[Required action] Your task is to find every line in the records that holds the string "tested" and copy it.

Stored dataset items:

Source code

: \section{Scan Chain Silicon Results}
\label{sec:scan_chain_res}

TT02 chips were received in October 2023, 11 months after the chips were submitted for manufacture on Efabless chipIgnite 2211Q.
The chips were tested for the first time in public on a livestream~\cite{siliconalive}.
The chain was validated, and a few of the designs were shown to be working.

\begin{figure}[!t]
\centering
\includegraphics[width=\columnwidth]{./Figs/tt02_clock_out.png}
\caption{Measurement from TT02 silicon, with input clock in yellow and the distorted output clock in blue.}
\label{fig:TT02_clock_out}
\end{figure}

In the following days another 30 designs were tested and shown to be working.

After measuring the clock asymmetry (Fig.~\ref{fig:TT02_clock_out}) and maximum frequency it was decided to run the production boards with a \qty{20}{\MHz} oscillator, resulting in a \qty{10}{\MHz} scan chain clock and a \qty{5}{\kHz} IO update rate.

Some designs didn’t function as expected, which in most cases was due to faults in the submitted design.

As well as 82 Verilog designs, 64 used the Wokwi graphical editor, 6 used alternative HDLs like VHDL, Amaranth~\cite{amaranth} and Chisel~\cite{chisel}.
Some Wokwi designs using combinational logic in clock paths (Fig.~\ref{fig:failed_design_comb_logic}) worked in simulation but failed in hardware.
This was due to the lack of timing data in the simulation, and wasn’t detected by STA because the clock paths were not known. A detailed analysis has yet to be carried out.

[Task solution]
The chips were tested for the first time in public on a livestream~\cite{siliconalive}.
In the following days another 30 designs were tested and shown to be working.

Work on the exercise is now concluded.